Data shown:
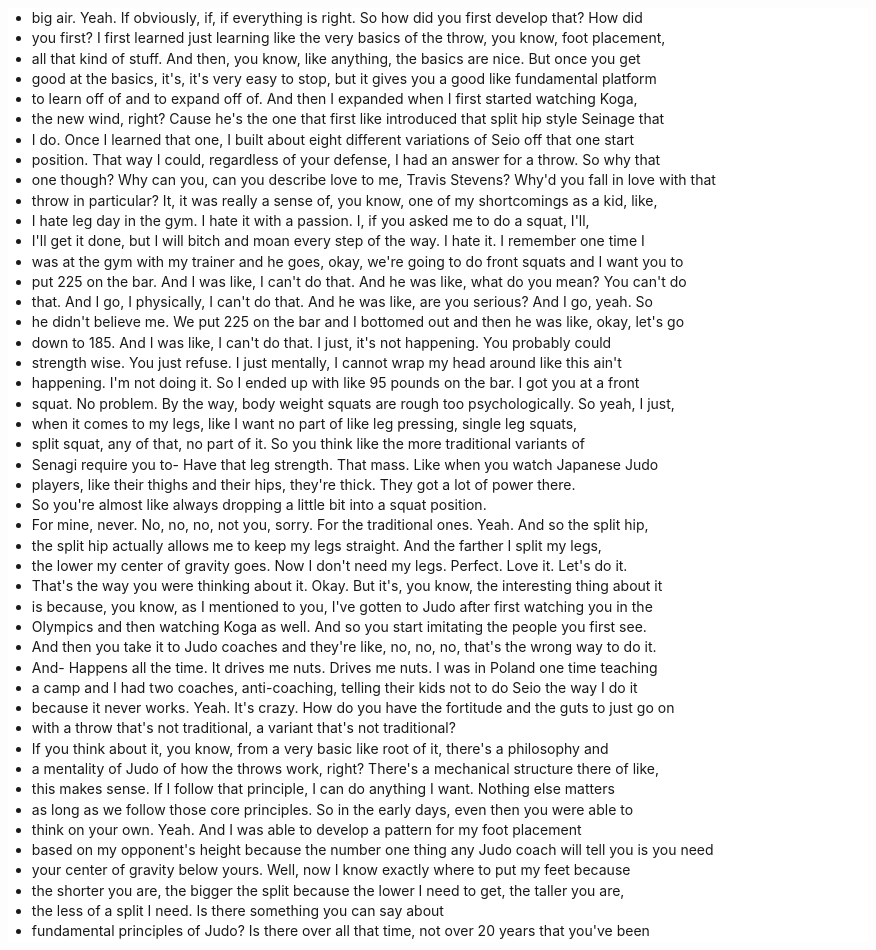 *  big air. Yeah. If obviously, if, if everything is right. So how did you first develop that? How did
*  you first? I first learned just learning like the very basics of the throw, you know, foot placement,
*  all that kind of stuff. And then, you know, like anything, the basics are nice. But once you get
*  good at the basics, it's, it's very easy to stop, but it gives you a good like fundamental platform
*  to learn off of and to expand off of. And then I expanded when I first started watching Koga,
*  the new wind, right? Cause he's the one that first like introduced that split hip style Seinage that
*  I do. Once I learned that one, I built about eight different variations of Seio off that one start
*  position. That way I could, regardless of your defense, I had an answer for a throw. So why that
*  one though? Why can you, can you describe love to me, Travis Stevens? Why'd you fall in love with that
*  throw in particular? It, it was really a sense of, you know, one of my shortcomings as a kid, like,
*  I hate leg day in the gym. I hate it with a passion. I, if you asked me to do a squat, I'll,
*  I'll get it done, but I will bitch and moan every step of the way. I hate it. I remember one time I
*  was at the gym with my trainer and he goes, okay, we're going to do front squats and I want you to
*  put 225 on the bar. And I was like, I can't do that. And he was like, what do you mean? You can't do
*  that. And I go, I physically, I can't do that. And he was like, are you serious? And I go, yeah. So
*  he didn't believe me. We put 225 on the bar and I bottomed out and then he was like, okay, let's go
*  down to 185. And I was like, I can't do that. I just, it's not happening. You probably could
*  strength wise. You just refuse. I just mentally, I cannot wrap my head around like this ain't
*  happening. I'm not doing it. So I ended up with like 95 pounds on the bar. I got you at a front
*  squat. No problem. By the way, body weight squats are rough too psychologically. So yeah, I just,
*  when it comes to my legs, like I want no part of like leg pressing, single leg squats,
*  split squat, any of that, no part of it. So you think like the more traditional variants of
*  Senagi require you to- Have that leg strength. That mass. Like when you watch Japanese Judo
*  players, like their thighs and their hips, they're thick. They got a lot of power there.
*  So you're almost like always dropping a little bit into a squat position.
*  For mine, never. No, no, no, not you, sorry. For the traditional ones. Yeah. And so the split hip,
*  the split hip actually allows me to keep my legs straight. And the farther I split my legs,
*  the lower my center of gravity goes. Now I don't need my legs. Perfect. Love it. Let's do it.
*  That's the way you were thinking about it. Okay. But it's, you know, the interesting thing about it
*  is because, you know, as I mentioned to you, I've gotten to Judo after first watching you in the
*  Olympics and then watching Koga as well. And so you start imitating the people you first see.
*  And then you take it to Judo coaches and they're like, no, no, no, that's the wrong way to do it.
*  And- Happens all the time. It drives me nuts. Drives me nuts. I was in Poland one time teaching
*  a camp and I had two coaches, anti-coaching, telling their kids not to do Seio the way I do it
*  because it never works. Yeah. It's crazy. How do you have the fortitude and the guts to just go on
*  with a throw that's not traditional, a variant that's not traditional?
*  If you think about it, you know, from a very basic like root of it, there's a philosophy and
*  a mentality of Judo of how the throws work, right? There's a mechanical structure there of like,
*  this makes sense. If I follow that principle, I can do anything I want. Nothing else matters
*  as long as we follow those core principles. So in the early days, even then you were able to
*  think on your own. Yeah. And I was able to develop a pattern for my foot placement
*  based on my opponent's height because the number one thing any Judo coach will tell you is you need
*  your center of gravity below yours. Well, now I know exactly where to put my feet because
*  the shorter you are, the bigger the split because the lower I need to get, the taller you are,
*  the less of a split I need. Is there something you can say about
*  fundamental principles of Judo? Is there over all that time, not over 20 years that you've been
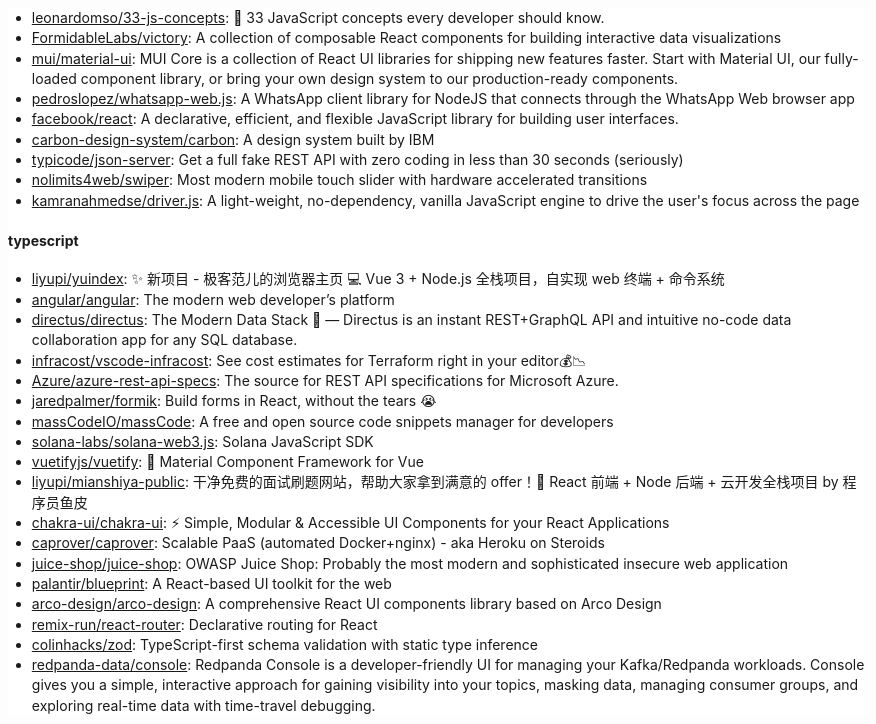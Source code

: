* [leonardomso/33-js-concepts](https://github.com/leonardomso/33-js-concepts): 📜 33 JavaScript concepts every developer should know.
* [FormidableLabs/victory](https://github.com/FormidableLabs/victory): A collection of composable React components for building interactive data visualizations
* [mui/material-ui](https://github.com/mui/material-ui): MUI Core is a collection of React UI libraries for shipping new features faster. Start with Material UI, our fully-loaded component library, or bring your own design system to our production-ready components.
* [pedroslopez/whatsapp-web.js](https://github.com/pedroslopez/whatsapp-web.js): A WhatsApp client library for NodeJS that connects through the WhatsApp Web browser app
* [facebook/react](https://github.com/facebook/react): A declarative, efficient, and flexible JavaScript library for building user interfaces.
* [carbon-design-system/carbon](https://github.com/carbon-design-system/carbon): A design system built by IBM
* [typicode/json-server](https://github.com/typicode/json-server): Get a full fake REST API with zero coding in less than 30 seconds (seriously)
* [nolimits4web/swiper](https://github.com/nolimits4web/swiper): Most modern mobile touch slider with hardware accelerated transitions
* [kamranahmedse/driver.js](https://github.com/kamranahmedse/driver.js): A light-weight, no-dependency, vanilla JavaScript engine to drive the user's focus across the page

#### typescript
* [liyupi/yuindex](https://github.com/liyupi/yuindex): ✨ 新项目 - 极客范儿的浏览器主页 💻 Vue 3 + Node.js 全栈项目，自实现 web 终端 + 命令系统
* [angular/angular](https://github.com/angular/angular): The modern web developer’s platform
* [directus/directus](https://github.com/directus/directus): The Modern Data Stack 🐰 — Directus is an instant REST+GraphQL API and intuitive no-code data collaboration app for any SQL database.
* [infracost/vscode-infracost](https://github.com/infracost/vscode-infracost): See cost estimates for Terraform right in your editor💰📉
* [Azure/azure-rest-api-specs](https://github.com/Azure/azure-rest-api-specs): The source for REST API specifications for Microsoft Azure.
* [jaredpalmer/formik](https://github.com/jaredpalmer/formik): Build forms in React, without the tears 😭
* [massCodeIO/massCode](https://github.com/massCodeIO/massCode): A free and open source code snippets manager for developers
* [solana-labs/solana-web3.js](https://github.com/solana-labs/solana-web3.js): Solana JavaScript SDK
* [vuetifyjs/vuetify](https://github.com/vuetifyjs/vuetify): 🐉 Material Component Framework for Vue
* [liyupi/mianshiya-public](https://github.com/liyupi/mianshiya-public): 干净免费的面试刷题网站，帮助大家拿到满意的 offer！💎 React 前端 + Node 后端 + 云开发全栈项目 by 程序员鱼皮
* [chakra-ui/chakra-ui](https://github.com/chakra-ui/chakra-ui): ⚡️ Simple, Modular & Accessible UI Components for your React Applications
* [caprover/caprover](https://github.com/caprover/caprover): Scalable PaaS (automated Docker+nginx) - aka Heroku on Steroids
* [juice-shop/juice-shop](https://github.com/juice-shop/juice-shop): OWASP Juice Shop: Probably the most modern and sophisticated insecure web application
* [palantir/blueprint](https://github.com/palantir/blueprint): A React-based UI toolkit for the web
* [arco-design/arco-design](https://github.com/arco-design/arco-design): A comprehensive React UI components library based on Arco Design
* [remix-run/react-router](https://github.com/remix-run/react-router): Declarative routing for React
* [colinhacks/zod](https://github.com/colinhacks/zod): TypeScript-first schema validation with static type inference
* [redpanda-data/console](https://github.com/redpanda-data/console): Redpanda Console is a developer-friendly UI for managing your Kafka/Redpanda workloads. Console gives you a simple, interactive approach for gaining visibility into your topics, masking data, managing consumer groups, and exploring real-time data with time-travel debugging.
--
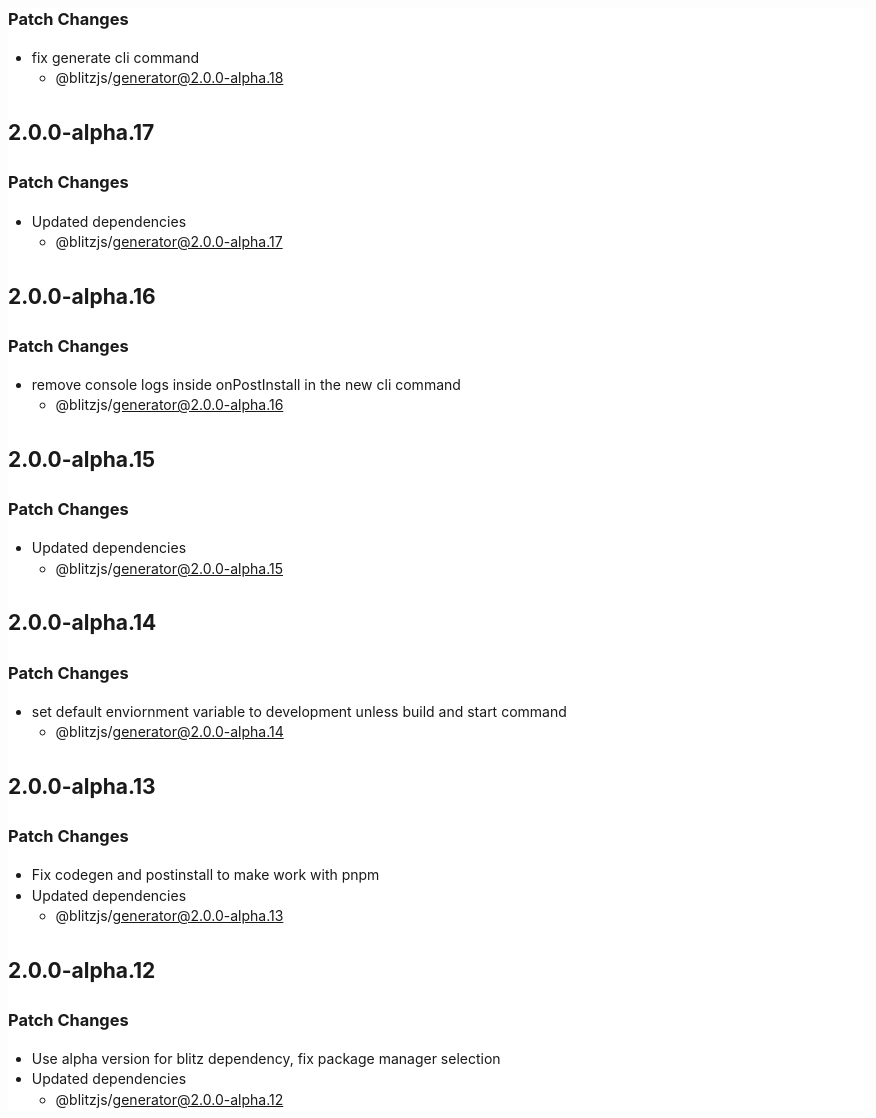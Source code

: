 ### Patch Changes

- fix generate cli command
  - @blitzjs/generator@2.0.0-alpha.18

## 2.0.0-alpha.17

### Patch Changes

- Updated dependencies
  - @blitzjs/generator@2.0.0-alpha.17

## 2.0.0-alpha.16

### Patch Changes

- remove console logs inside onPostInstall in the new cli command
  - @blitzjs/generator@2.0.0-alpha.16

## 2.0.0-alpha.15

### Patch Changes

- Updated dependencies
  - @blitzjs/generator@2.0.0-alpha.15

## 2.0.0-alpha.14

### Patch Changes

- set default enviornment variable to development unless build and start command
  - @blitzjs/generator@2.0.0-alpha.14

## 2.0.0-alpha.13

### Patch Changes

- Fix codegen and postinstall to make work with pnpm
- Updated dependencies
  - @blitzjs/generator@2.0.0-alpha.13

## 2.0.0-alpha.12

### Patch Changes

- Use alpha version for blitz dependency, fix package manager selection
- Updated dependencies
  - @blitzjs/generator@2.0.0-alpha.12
...
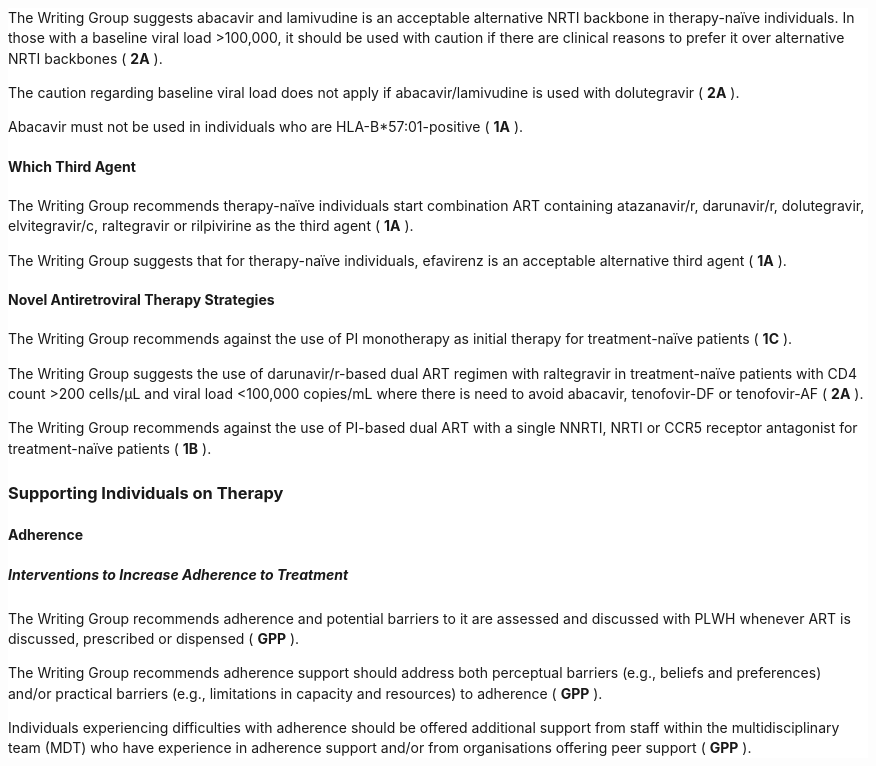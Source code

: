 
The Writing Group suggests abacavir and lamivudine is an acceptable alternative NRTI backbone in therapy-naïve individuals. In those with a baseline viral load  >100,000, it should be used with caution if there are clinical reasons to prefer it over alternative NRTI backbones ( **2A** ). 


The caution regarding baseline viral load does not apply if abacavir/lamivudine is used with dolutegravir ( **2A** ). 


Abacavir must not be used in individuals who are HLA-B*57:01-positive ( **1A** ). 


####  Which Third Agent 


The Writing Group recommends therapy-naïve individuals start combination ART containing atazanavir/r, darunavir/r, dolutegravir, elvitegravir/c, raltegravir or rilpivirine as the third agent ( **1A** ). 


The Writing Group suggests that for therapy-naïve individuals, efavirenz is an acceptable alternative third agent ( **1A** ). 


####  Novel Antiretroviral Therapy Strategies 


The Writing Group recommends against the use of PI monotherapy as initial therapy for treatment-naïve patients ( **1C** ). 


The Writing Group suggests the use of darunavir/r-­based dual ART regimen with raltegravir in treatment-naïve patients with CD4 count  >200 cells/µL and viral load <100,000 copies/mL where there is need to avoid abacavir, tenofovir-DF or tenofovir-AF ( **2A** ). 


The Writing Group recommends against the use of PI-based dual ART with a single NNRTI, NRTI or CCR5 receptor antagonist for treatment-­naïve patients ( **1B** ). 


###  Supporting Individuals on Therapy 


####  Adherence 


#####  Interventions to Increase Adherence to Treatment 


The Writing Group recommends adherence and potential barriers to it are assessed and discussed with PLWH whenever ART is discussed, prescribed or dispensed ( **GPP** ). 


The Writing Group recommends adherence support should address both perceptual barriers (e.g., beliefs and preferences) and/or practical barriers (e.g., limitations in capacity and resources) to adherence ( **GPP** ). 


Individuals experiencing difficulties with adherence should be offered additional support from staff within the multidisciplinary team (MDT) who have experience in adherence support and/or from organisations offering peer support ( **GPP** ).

What the task asks:
Scan the entries for lines holding the string "placement", then copy every one of them.

Solution:
*  you first? I first learned just learning like the very basics of the throw, you know, foot placement,
*  think on your own. Yeah. And I was able to develop a pattern for my foot placement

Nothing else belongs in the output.